He went to him and bandaged his wounds, pouring on oil and wine. Then he put the man on his own donkey, brought him to an inn and took care of him. The next day he took out two denarii and gave them to the innkeeper. ‘Look after him,’ he said, ‘and when I return, I will reimburse you for any extra expense you may have.’ Luke 10:34-35
“The spiritual director must be careful that he show himself to the laity as a mother with respect to kindness and as a father with respect to discipline. And in every case, care should be provided in such a way that discipline is never rigid, nor kindness lax…
Spiritual directors should have compassion for the laity that is justly considerate and discipline that is affectionately severe. For this is what the Truth teaches through the Samaritan who took the half-dead man to the inn and the oil soothed him. Indeed, it is necessary that whoever directs the healing of wounds must administer with wine the bite of pain and with oil the caress of kindness, so that what is rotten may be purged by the wine and what is curable may be soothed by the oil.
In short, gentleness is to be mixed with severity — a combination that will prevent thee laity from becoming exasperated by excessive harshness or relaxed by undue kindness…
Let there be love that does not soften, vigor that does not exasperate, zeal that is not immoderate or uncontrolled, and kindness that spares but not more than is befitting. Therefore, as justice and clemency are forged together in the art of spiritual direction, the one who leads is able to sooth the hearts of his subordinates when he inspires fear; and yet by soothing them he will inspire awe.”
Gregory the Great (c. 540-604) in The Book of Pastoral Rule (Crestwood: St Vladimirs Seminary Press, 2007) 67-68.
Gregory the Great is the third of the Four Doctors of the Western Church that we will explore on the topic of kindness as it relates to generosity.
Gregory the Great wrote this classic work to instruct all those in generous service as pastors or spiritual directors to combine discipline with kindness. That’s a good word.

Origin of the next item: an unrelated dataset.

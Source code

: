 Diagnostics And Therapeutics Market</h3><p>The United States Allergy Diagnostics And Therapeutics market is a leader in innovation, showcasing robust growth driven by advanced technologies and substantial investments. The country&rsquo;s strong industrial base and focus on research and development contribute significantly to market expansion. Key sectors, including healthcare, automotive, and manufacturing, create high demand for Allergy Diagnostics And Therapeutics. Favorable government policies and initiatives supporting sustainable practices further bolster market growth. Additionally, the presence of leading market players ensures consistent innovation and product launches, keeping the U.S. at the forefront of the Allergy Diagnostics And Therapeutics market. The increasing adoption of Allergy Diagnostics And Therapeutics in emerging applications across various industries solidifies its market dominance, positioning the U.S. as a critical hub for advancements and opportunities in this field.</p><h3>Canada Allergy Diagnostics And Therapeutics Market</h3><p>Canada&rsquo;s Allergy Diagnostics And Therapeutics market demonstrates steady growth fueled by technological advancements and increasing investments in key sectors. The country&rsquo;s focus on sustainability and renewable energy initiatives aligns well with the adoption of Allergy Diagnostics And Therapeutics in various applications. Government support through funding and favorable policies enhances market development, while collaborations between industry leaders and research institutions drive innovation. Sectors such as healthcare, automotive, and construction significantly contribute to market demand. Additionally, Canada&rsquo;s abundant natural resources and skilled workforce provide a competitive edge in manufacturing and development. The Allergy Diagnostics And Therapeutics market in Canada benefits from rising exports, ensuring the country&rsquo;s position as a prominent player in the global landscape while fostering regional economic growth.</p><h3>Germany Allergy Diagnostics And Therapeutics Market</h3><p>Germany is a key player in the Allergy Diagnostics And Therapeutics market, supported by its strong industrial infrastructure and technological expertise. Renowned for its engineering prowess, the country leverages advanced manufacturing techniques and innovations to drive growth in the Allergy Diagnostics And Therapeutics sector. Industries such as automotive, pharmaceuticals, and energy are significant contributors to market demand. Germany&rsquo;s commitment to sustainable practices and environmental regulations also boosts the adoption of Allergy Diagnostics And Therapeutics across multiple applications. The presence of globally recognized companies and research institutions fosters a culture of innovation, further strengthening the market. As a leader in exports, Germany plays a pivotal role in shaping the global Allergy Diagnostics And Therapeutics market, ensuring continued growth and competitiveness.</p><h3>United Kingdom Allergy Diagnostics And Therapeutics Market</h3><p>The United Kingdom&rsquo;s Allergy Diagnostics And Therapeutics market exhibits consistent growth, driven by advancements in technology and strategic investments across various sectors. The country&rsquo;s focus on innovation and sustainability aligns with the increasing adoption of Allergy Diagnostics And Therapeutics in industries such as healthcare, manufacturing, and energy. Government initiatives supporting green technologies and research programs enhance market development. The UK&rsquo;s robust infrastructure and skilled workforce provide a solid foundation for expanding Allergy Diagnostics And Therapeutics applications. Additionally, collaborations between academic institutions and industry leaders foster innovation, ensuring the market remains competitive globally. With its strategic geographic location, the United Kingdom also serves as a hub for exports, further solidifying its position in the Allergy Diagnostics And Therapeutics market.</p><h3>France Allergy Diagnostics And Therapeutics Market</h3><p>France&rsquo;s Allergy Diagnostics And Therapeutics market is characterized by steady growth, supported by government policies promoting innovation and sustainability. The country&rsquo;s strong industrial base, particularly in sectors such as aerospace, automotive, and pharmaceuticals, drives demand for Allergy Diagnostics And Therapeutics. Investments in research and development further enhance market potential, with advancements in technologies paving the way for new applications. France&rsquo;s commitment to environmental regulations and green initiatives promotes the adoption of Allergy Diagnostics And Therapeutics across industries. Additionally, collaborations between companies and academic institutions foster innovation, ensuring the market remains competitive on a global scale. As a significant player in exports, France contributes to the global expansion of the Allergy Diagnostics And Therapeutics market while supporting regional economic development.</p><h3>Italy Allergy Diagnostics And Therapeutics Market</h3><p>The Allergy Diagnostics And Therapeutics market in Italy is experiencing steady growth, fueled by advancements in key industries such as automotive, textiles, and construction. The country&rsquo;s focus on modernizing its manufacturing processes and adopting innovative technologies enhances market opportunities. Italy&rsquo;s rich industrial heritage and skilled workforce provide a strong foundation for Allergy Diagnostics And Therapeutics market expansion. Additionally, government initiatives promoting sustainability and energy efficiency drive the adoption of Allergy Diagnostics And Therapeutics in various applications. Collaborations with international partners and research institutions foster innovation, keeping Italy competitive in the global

He uses the Good Samaritan as an example for us. Picture the scene. The Samaritan does not leave the person half-dead, but helps him with a combination of wine and oil. He becomes a model of love, generosity, discipline, and kindness for us.
Neither excessive harshness nor undue kindness helps those we serve over time. The former crushes them while the latter fails to shape them in the ways of Christ. What should we do? I am inspired to pray and act accordingly.
Father, help me find this balance in my life. By your Holy Spirit grow my generous service so that discipline is combined with kindness. Help me learn this so that my life reflects the love of Jesus, in whose name I pray. Amen.